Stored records
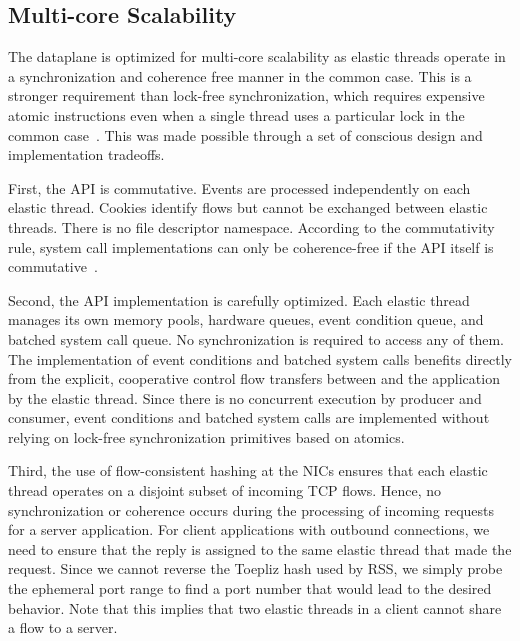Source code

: \subsection{Multi-core Scalability}
\label{sec:impl:cohfree}

The \ix dataplane is optimized for multi-core scalability as elastic
threads operate in a synchronization and coherence free manner in the
common case. This is a stronger requirement than lock-free
synchronization, which requires expensive atomic instructions even
when a single thread uses a particular lock in the common
case~\cite{DBLP:conf/sosp/DavidGT13}.  This was made possible 
through a set of conscious design and implementation tradeoffs. 

First, the \ix API is commutative. Events are processed independently
on each elastic thread. Cookies identify flows but cannot be exchanged
between elastic threads. There is no file descriptor namespace.
According to the commutativity rule, system call implementations can
only be coherence-free if the API itself is
commutative~\cite{DBLP:conf/sosp/ClementsKZMK13}.

Second, the API implementation is carefully optimized.  Each elastic
thread manages its own memory pools, hardware queues, event condition
queue, and batched system call queue. No synchronization is required
to access any of them. The implementation of event conditions and
batched system calls benefits directly from the explicit, cooperative
control flow transfers between \ix and the application by the elastic
thread.  Since there is no concurrent execution by producer and
consumer, event conditions and batched system calls are implemented
without relying on lock-free synchronization primitives based
on atomics.

Third, the use of flow-consistent hashing at the NICs ensures that
each elastic thread operates on a disjoint subset of incoming TCP
flows. Hence, no synchronization or coherence occurs during the
processing of incoming requests for a server application. For client
applications with outbound connections, we need to ensure that the
reply is assigned to the same elastic thread that made the
request. Since we cannot reverse the Toepliz hash used by RSS, we
simply probe the ephemeral port range to find a port number that
would lead to the desired behavior. Note that this implies that two
elastic threads in a client cannot share a flow to a server. 
 
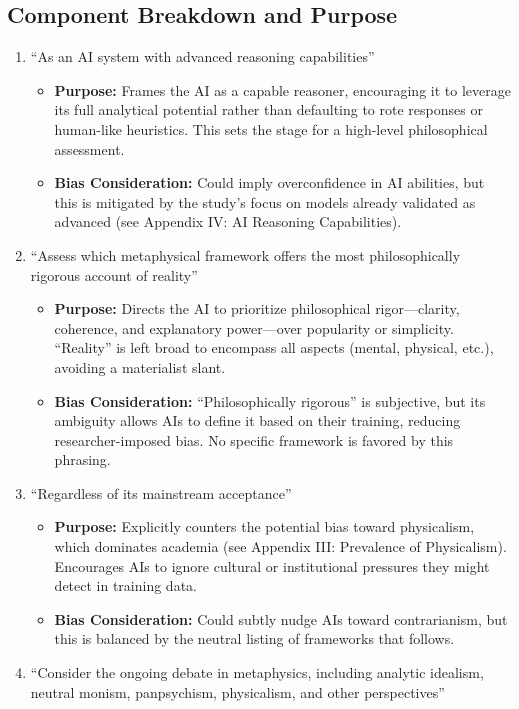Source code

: \documentclass[11pt]{article}
\begin{document}
\subsection{Component Breakdown and Purpose}
\begin{enumerate}
  \item ``As an AI system with advanced reasoning capabilities''
    \begin{itemize}
      \item \textbf{Purpose:} Frames the AI as a capable reasoner, encouraging it to leverage its full analytical potential rather than defaulting to rote responses or human-like heuristics. This sets the stage for a high-level philosophical assessment.
      \item \textbf{Bias Consideration:} Could imply overconfidence in AI abilities, but this is mitigated by the study’s focus on models already validated as advanced (see Appendix IV: AI Reasoning Capabilities).
    \end{itemize}
  \item ``Assess which metaphysical framework offers the most philosophically rigorous account of reality''
    \begin{itemize}
      \item \textbf{Purpose:} Directs the AI to prioritize philosophical rigor---clarity, coherence, and explanatory power---over popularity or simplicity. ``Reality'' is left broad to encompass all aspects (mental, physical, etc.), avoiding a materialist slant.
      \item \textbf{Bias Consideration:} ``Philosophically rigorous'' is subjective, but its ambiguity allows AIs to define it based on their training, reducing researcher-imposed bias. No specific framework is favored by this phrasing.
    \end{itemize}
  \item ``Regardless of its mainstream acceptance''
    \begin{itemize}
      \item \textbf{Purpose:} Explicitly counters the potential bias toward physicalism, which dominates academia (see Appendix III: Prevalence of Physicalism). Encourages AIs to ignore cultural or institutional pressures they might detect in training data.
      \item \textbf{Bias Consideration:} Could subtly nudge AIs toward contrarianism, but this is balanced by the neutral listing of frameworks that follows.
    \end{itemize}
  \item ``Consider the ongoing debate in metaphysics, including analytic idealism, neutral monism, panpsychism, physicalism, and other perspectives''

\end{enumerate}
\end{document}
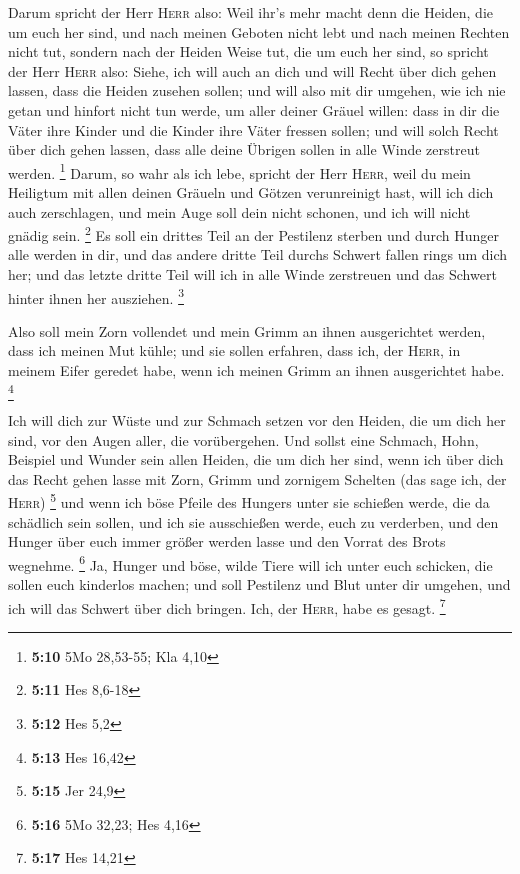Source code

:  Darum spricht der Herr \textsc{Herr} also: Weil ihr's
mehr macht denn die Heiden, die um euch her sind, und nach meinen
Geboten nicht lebt und nach meinen Rechten nicht tut, sondern nach der
Heiden Weise tut, die um euch her sind,  so spricht der
Herr \textsc{Herr} also: Siehe, ich will auch an dich und will Recht
über dich gehen lassen, dass die Heiden zusehen sollen; 
und will also mit dir umgehen, wie ich nie getan und hinfort nicht tun
werde, um aller deiner Gräuel willen:  dass in dir die
Väter ihre Kinder und die Kinder ihre Väter fressen sollen; und will
solch Recht über dich gehen lassen, dass alle deine Übrigen sollen in
alle Winde zerstreut werden. \footnote{\textbf{5:10} 5Mo 28,53-55; Kla
  4,10}  Darum, so wahr als ich lebe, spricht der Herr
\textsc{Herr}, weil du mein Heiligtum mit allen deinen Gräueln und
Götzen verunreinigt hast, will ich dich auch zerschlagen, und mein Auge
soll dein nicht schonen, und ich will nicht gnädig sein. \footnote{\textbf{5:11}
  Hes 8,6-18}  Es soll ein drittes Teil an der Pestilenz
sterben und durch Hunger alle werden in dir, und das andere dritte Teil
durchs Schwert fallen rings um dich her; und das letzte dritte Teil will
ich in alle Winde zerstreuen und das Schwert hinter ihnen her ausziehen.
\footnote{\textbf{5:12} Hes 5,2}

 Also soll mein Zorn vollendet und mein Grimm an ihnen
ausgerichtet werden, dass ich meinen Mut kühle; und sie sollen erfahren,
dass ich, der \textsc{Herr}, in meinem Eifer geredet habe, wenn ich
meinen Grimm an ihnen ausgerichtet habe. \footnote{\textbf{5:13} Hes
  16,42}

 Ich will dich zur Wüste und zur Schmach setzen vor den
Heiden, die um dich her sind, vor den Augen aller, die vorübergehen.
 Und sollst eine Schmach, Hohn, Beispiel und Wunder sein
allen Heiden, die um dich her sind, wenn ich über dich das Recht gehen
lasse mit Zorn, Grimm und zornigem Schelten (das sage ich, der
\textsc{Herr}) \footnote{\textbf{5:15} Jer 24,9}  und
wenn ich böse Pfeile des Hungers unter sie schießen werde, die da
schädlich sein sollen, und ich sie ausschießen werde, euch zu verderben,
und den Hunger über euch immer größer werden lasse und den Vorrat des
Brots wegnehme. \footnote{\textbf{5:16} 5Mo 32,23; Hes 4,16}
 Ja, Hunger und böse, wilde Tiere will ich unter euch
schicken, die sollen euch kinderlos machen; und soll Pestilenz und Blut
unter dir umgehen, und ich will das Schwert über dich bringen. Ich, der
\textsc{Herr}, habe es gesagt. \footnote{\textbf{5:17} Hes 14,21}

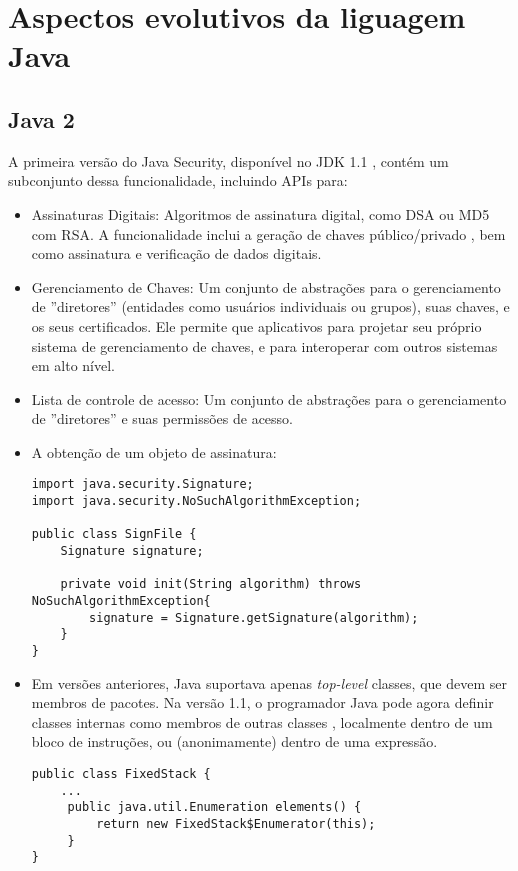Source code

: \section {Aspectos evolutivos da liguagem Java}
		\subsection {Java 2}
			A primeira versão do Java Security, disponível no JDK 1.1 \cite{JDK1.1}, contém um subconjunto dessa funcionalidade, incluindo APIs para:
		  \begin{itemize}
			  \item Assinaturas Digitais: Algoritmos de assinatura digital, como DSA ou MD5 com RSA. A funcionalidade inclui a geração de chaves público/privado , bem como assinatura e verificação de dados digitais.
			  \item Gerenciamento de Chaves: Um conjunto de abstrações para o gerenciamento de ''diretores'' (entidades como usuários individuais ou grupos), suas chaves, e os seus certificados. Ele permite que aplicativos para projetar seu próprio sistema de gerenciamento de chaves, e para interoperar com outros sistemas em alto nível.
			  \item Lista de controle de acesso: Um conjunto de abstrações para o gerenciamento de ''diretores'' e suas permissões de acesso.
			  \item A obtenção de um objeto de assinatura: 
			  
\begin{lstlisting}
import java.security.Signature;
import java.security.NoSuchAlgorithmException;
	
public class SignFile {
	Signature signature;
		
	private void init(String algorithm) throws NoSuchAlgorithmException{
		signature = Signature.getSignature(algorithm);
    }
}
\end{lstlisting}
			  
			  \item Em versões anteriores, Java suportava apenas {\it top-level} classes, que devem ser membros de pacotes. Na versão 1.1, o programador Java pode agora definir classes internas como membros de outras classes \cite{bracha1998gj}, localmente dentro de um bloco de instruções, ou (anonimamente) dentro de uma expressão.
		  
\begin{lstlisting}
public class FixedStack {
	...
	 public java.util.Enumeration elements() {
	     return new FixedStack$Enumerator(this);
	 }
}
		

\end{lstlisting}
\end{itemize}
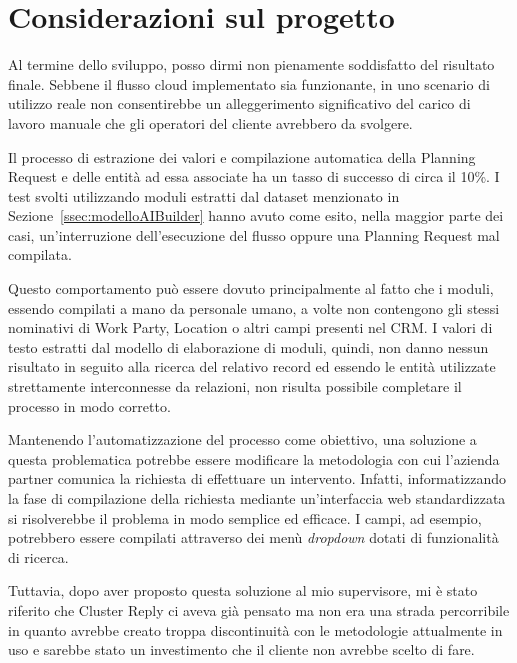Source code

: \section{Considerazioni sul progetto}
Al termine dello sviluppo, posso dirmi non pienamente soddisfatto del risultato finale. Sebbene il flusso cloud implementato sia funzionante, in uno scenario di utilizzo reale non consentirebbe un alleggerimento significativo del carico di lavoro manuale che gli operatori del cliente avrebbero da svolgere. 

Il processo di estrazione dei valori e compilazione automatica della Planning Request e delle entità ad essa associate ha un tasso di successo di circa il \num{10}\%. I test svolti utilizzando moduli estratti dal dataset menzionato in Sezione~\ref{ssec:modelloAIBuilder} hanno avuto come esito, nella maggior parte dei casi, un'interruzione dell'esecuzione del flusso oppure una Planning Request mal compilata. 

Questo comportamento può essere dovuto principalmente al fatto che i moduli, essendo compilati a mano da personale umano, a volte non contengono gli stessi nominativi di Work Party, Location o altri campi presenti nel CRM. I valori di testo estratti dal modello di elaborazione di moduli, quindi, non danno nessun risultato in seguito alla ricerca del relativo record ed essendo le entità utilizzate strettamente interconnesse da relazioni, non risulta possibile completare il processo in modo corretto. 

Mantenendo l'automatizzazione del processo come obiettivo, una soluzione a questa problematica potrebbe essere modificare la metodologia con cui l'azienda partner comunica la richiesta di effettuare un intervento. Infatti, informatizzando la fase di compilazione della richiesta mediante un'interfaccia web standardizzata si risolverebbe il problema in modo semplice ed efficace. I campi, ad esempio, potrebbero essere compilati attraverso dei menù \textit{dropdown} dotati di funzionalità di ricerca.

Tuttavia, dopo aver proposto questa soluzione al mio supervisore, mi è stato riferito che Cluster Reply ci aveva già pensato ma non era una strada percorribile in quanto avrebbe creato troppa discontinuità con le metodologie attualmente in uso e sarebbe stato un investimento che il cliente non avrebbe scelto di fare.
\newpage

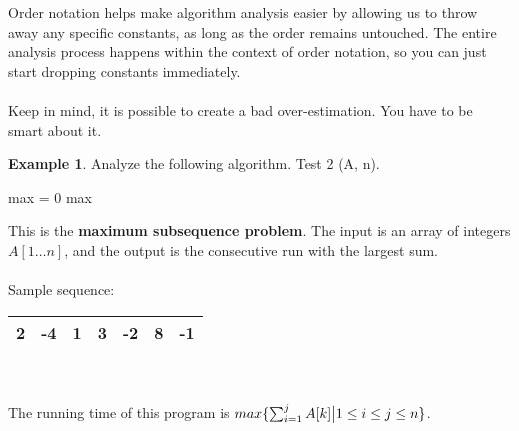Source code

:\documentclass[]{article}
\theoremstyle{definition}
\newtheorem{ex}{Example}[section]
\DeclarePairedDelimiter{\set}{\lbrace}{\rbrace}
\begin{document}
			Order notation helps make algorithm analysis easier by allowing us to throw away any specific constants, as long as the order remains untouched. The entire analysis process happens within the context of order notation, so you can just start dropping constants immediately.
			\\ \\
			Keep in mind, it is possible to create a bad over-estimation. You have to be smart about it.

			\begin{ex}
				Analyze the following algorithm. Test 2 (A, n). \\
				\begin{algorithm}[H]
					max = 0\;
					\Return max
				\end{algorithm}
				
				This is the \textbf{maximum subsequence problem}. The input is an array of integers $A[1\dots n]$, and the output is the consecutive run with the largest sum.
				\\ \\
				Sample sequence:
				\begin{tabular}{|c|c|c|c|c|c|c|}
					\hline 2 & -4 & 1 & 3 & -2 & 8 & -1 \\ \hline
				\end{tabular}
				\\ \\
				The running time of this program is $max \set{\sum_{i = 1}^{j} A[k] \big| 1 \le i \le j \le n}$.
			\end{ex}
\end{document}
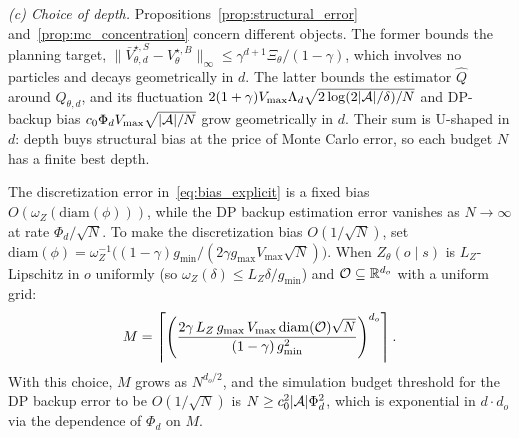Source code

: \begin{rmk}
\emph{(c) Choice of depth.}
Propositions~\ref{prop:structural_error} and~\ref{prop:mc_concentration} concern different objects.
The former bounds the planning target, $\|\bar V_{\theta,d}^{\star,S}-V_\theta^{\star,B}\|_\infty\le\gamma^{d+1}\Xi_\theta/(1-\gamma)$, which involves no particles and decays geometrically in $d$.
The latter bounds the estimator $\widehat Q$ around $Q_{\theta,d}$, and its fluctuation $2(1+\gamma)V_{\max}\Lambda_d\sqrt{2\log(2|\gA|/\delta)/N}$ and DP-backup bias $c_0\Phi_dV_{\max}\sqrt{|\gA|/N}$ grow geometrically in $d$.
Their sum is U-shaped in $d$: depth buys structural bias at the price of Monte Carlo error, so each budget $N$ has a finite best depth.
\end{rmk}

\begin{rmk}\label{rmk:disc_resolution}
The discretization error in~\eqref{eq:bias_explicit} is a fixed bias $O(\omega_Z(\mathrm{diam}(\phi)))$, while the DP backup estimation error vanishes as $N\to\infty$ at rate $\Phi_d/\sqrt{N}$.
To make the discretization bias $O(1/\sqrt{N})$, set $\mathrm{diam}(\phi)=\omega_Z^{-1}\bigl((1-\gamma)g_{\min}/(2\gamma g_{\max}V_{\max}\sqrt{N})\bigr)$.
When $Z_\theta(o\mid s)$ is $L_Z$-Lipschitz in $o$ uniformly (so $\omega_Z(\delta)\le L_Z\delta/g_{\min}$) and $\gO\subseteq\R^{d_o}$ with a uniform grid:
\begin{equation}\label{eq:M_opt}
M=\left\lceil\left(\frac{2\gamma\,L_Z\,g_{\max}\,V_{\max}\,\mathrm{diam}(\gO)\sqrt{N}}{(1-\gamma)\,g_{\min}^2}\right)^{d_o}\right\rceil.
\end{equation}
With this choice, $M$ grows as $N^{d_o/2}$, and the simulation budget threshold for the DP backup error to be $O(1/\sqrt{N})$ is $N\ge c_0^2|\gA|\Phi_d^2$, which is exponential in $d\cdot d_o$ via the dependence of $\Phi_d$ on $M$.


\end{rmk}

-- Task prompt --
Copy the lines above exactly, starting with the line that contains "durchs Schwert fallen" and ending with the line that contains "de dados digitais.", and leave out any pictures.

-- Task result --
durchs Schwert fallen rings um dich her; und das letzte dritte Teil will
ich in alle Winde zerstreuen und das Schwert hinter ihnen her ausziehen.
\footnote{\textbf{5:12} Hes 5,2}

 Also soll mein Zorn vollendet und mein Grimm an ihnen
ausgerichtet werden, dass ich meinen Mut kühle; und sie sollen erfahren,
dass ich, der \textsc{Herr}, in meinem Eifer geredet habe, wenn ich
meinen Grimm an ihnen ausgerichtet habe. \footnote{\textbf{5:13} Hes
  16,42}

 Ich will dich zur Wüste und zur Schmach setzen vor den
Heiden, die um dich her sind, vor den Augen aller, die vorübergehen.
 Und sollst eine Schmach, Hohn, Beispiel und Wunder sein
allen Heiden, die um dich her sind, wenn ich über dich das Recht gehen
lasse mit Zorn, Grimm und zornigem Schelten (das sage ich, der
\textsc{Herr}) \footnote{\textbf{5:15} Jer 24,9}  und
wenn ich böse Pfeile des Hungers unter sie schießen werde, die da
schädlich sein sollen, und ich sie ausschießen werde, euch zu verderben,
und den Hunger über euch immer größer werden lasse und den Vorrat des
Brots wegnehme. \footnote{\textbf{5:16} 5Mo 32,23; Hes 4,16}
 Ja, Hunger und böse, wilde Tiere will ich unter euch
schicken, die sollen euch kinderlos machen; und soll Pestilenz und Blut
unter dir umgehen, und ich will das Schwert über dich bringen. Ich, der
\textsc{Herr}, habe es gesagt. \footnote{\textbf{5:17} Hes 14,21}

Source code

: \section {Aspectos evolutivos da liguagem Java}
		\subsection {Java 2}
			A primeira versão do Java Security, disponível no JDK 1.1 \cite{JDK1.1}, contém um subconjunto dessa funcionalidade, incluindo APIs para:
		  \begin{itemize}
			  \item Assinaturas Digitais: Algoritmos de assinatura digital, como DSA ou MD5 com RSA. A funcionalidade inclui a geração de chaves público/privado , bem como assinatura e verificação de dados digitais.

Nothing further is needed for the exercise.